Machiavelli’s “The Prince” is a great book and should be made compulsory reading for all MBA students. To many people, The Prince is an evil book. But Joseph L. Badaracco, who teaches a hugely popular course titled “The Moral Leader” at the Harvard Business School uses this book to teach ethics. And he teaches ethics by telling students to follow Machiavelli’s advice in The Prince.
In an interview, Badaracco has said that four different takes on The Prince usually emerge in classroom discussions of The Prince at HBS:
- Version 1 : “This book is a mess. It was written by a guy who hoped to get to the center of things, was there briefly, offended some of the wrong Medicis, was exiled, was tortured, and wanted to get back in.” It’s “a scholar’s dream because you can find anything you want in it and play intellectual games. But just put it aside.”

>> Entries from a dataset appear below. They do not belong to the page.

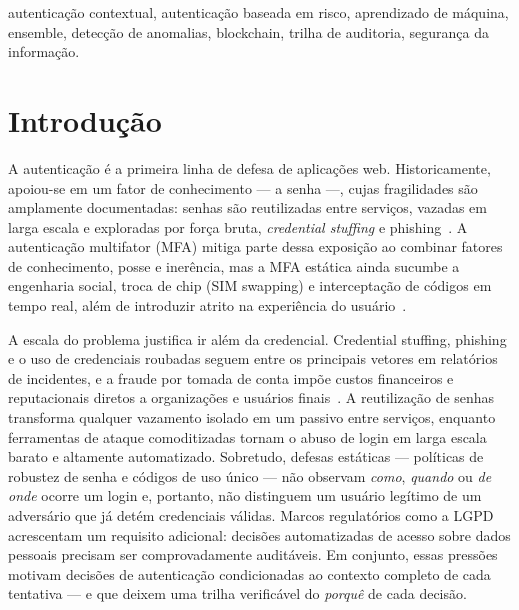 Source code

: \documentclass[conference]{IEEEtran}
\begin{document}
\begin{IEEEkeywords}
autenticação contextual, autenticação baseada em risco, aprendizado de
máquina, ensemble, detecção de anomalias, blockchain, trilha de
auditoria, segurança da informação.
\end{IEEEkeywords}

\section{Introdução}
A autenticação é a primeira linha de defesa de aplicações web.
Historicamente, apoiou-se em um fator de conhecimento --- a senha ---,
cujas fragilidades são amplamente documentadas: senhas são reutilizadas
entre serviços, vazadas em larga escala e exploradas por força bruta,
\emph{credential stuffing} e phishing~\cite{nist80063b,verizon2024}. A
autenticação multifator (MFA) mitiga parte dessa exposição ao combinar
fatores de conhecimento, posse e inerência, mas a MFA estática ainda
sucumbe a engenharia social, troca de chip (SIM swapping) e interceptação
de códigos em tempo real, além de introduzir atrito na experiência do
usuário~\cite{nist80063b}.

A escala do problema justifica ir além da credencial. Credential
stuffing, phishing e o uso de credenciais roubadas seguem entre os
principais vetores em relatórios de incidentes, e a fraude por tomada de
conta impõe custos financeiros e reputacionais diretos a organizações e
usuários finais~\cite{verizon2024}. A reutilização de senhas transforma
qualquer vazamento isolado em um passivo entre serviços, enquanto
ferramentas de ataque comoditizadas tornam o abuso de login em larga
escala barato e altamente automatizado. Sobretudo, defesas estáticas
--- políticas de robustez de senha e códigos de uso único --- não
observam \emph{como}, \emph{quando} ou \emph{de onde} ocorre um login e,
portanto, não distinguem um usuário legítimo de um adversário que já
detém credenciais válidas. Marcos regulatórios como a
LGPD~\cite{lgpd2018} acrescentam um requisito adicional: decisões
automatizadas de acesso sobre dados pessoais precisam ser comprovadamente
auditáveis. Em conjunto, essas pressões motivam decisões de autenticação
condicionadas ao contexto completo de cada tentativa --- e que deixem
uma trilha verificável do \emph{porquê} de cada decisão.
\end{document}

- Version 2 : “Now wait a minute. There’s some good common sense in there. Machiavelli is basically saying that if you want to make an omelet you have to break some eggs… To do some right things, you may have to not do some other right things.”

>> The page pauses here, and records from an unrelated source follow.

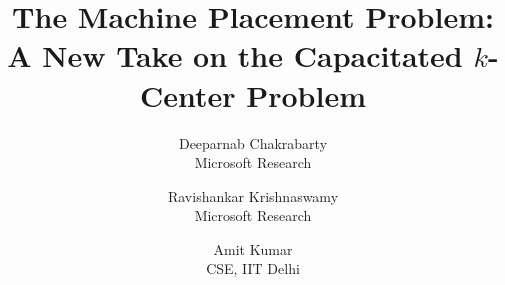 \documentclass{article}[11pt]
\begin{document}
\title{The Machine Placement Problem: \\  A New Take on the Capacitated $k$-Center Problem}
\date{}
\author{Deeparnab Chakrabarty \\ Microsoft Research \and Ravishankar Krishnaswamy \\ Microsoft Research \and Amit Kumar \\ CSE, IIT Delhi}
\maketitle

%
%
%
\end{document}
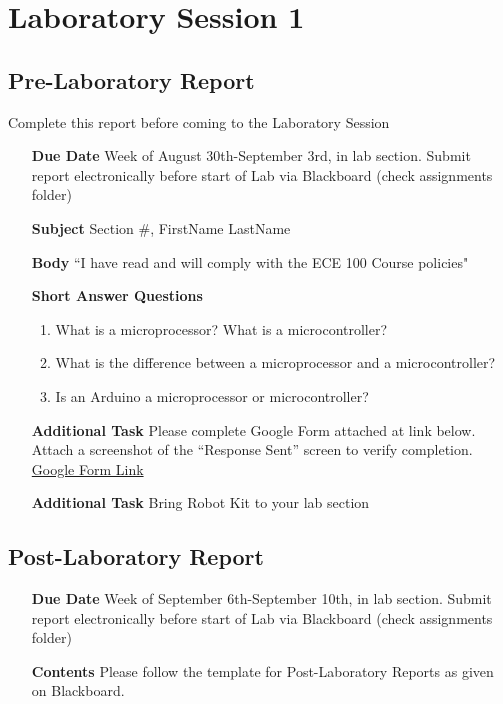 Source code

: \chapter{Laboratory Session 1}
\section{Pre-Laboratory Report}
Complete this report before coming to the Laboratory Session

\begin{itemize}
	
	\item[\textbf{Due Date}]{Week of August 30th-September 3rd, \the\year \space in lab section. Submit report electronically before start of Lab via Blackboard (check assignments folder)}
	\item[\textbf{Subject}]{Section \#, FirstName LastName}
	\item[\textbf{Body}]{``I have read and will comply with the ECE 100 Course policies"}
	\item[\textbf{Short Answer Questions}]{
		\begin{enumerate}
			\item{What is a microprocessor? What is a microcontroller?}
			\item{What is the difference between a microprocessor and a microcontroller?}
			\item{Is an Arduino a microprocessor or microcontroller?}
		\end{enumerate}
	}
	\item[\textbf{Additional Task}]{Please complete Google Form attached at link below. Attach a screenshot of the “Response Sent” screen to verify completion. \href{https://docs.google.com/forms/d/1YDT2DtzWYms2BeuS1Wrks3ZANfYgNUmNhEl2PUm63Qc/prefill}{Google Form Link}}
	\item[\textbf{Additional Task}]{Bring Robot Kit to your lab section}
\end{itemize}

\section{Post-Laboratory Report}

\begin{itemize}
	\item[\textbf{Due Date}]{Week of September 6th-September 10th, \the\year \space in lab section. Submit report electronically before start of Lab via Blackboard (check assignments folder)}
	\item[\textbf{Contents}]{Please follow the template for Post-Laboratory Reports as given on Blackboard.}
\end{itemize}
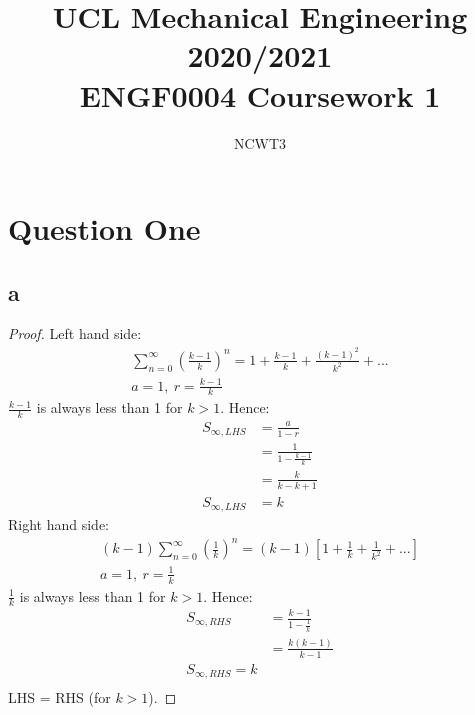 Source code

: \documentclass[11pt]{article}
\numberwithin{equation}{section}
\begin{document}
\title{\textbf{UCL Mechanical Engineering 2020/2021}\\ENGF0004 Coursework 1}
\author{NCWT3}
\maketitle
\section{Question One}
\subsection*{a}
\begin{proof}
Left hand side:
\begin{gather}
	\sum_{n=0}^{\infty} \left(\frac{k-1}{k}\right)^n = 1 + \frac{k-1}{k} + \frac{\left(k-1\right)^2}{k^2} + ...\\
	a= 1, \ r = \frac{k-1}{k}
\end{gather}
$\frac{k-1}{k}$ is always less than 1 for $k > 1$. Hence:
\begin{align}
	S_{\infty, LHS} &= \frac{a}{1-r}\\
	&= \frac{1}{1-\frac{k-1}{k}}\\
	&= \frac{k}{k-k+1}\\
	S_{\infty, LHS} &= k
\end{align}
Right hand side:
\begin{gather}
	\left(k-1\right) \sum_{n=0}^{\infty} \left(\frac{1}{k}\right)^n = \left(k-1\right) \left[1 + \frac{1}{k} + \frac{1}{k^2} + ...\right]\\
	a = 1, \ r = \frac{1}{k}
\end{gather}
$\frac{1}{k}$ is always less than 1 for $k > 1$. Hence:
\begin{align}
	S_{\infty,RHS} &= \frac{k-1}{1 - \frac{1}{k}}\\
	&= \frac{k\left(k-1\right)}{k-1}\\
	S_{\infty,RHS} = k\\
\end{align}
LHS = RHS (for $k > 1$).
\end{proof}
\end{document}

- Version 3 : Other students believe the book is still around because it’s so evil. Why is it evil? “If you look closely at The Prince,” he said, “it’s quite interesting what isn’t in the book. Nothing about religion. Nothing about the Church. Nothing about God. There’s nothing about spirituality. Almost nothing about the law. Almost nothing about traditions. You’re out there on your own doing what works for you in terms of naked ambition.”
- Version 4 : “A fourth Prince that other students uncover is the most interesting one, in Badaracco’s mind. Students find that the book reveals a kind of worldview, he says, and it’s not an evil worldview. This version goes: “If you’re going to make progress in the world you’ve got to have a clear sense, a realistic sense, an unsentimental sense, of how things really work: the mixed motives that compel some people and the high motives that compel some others. And the low motives that unfortunately captivate other people.” Students who claim the fourth Prince, Badaracco said, believe that if they’re going to make a difference, it’s got to be in this world, “and not in some ideal world that you would really like to live in.”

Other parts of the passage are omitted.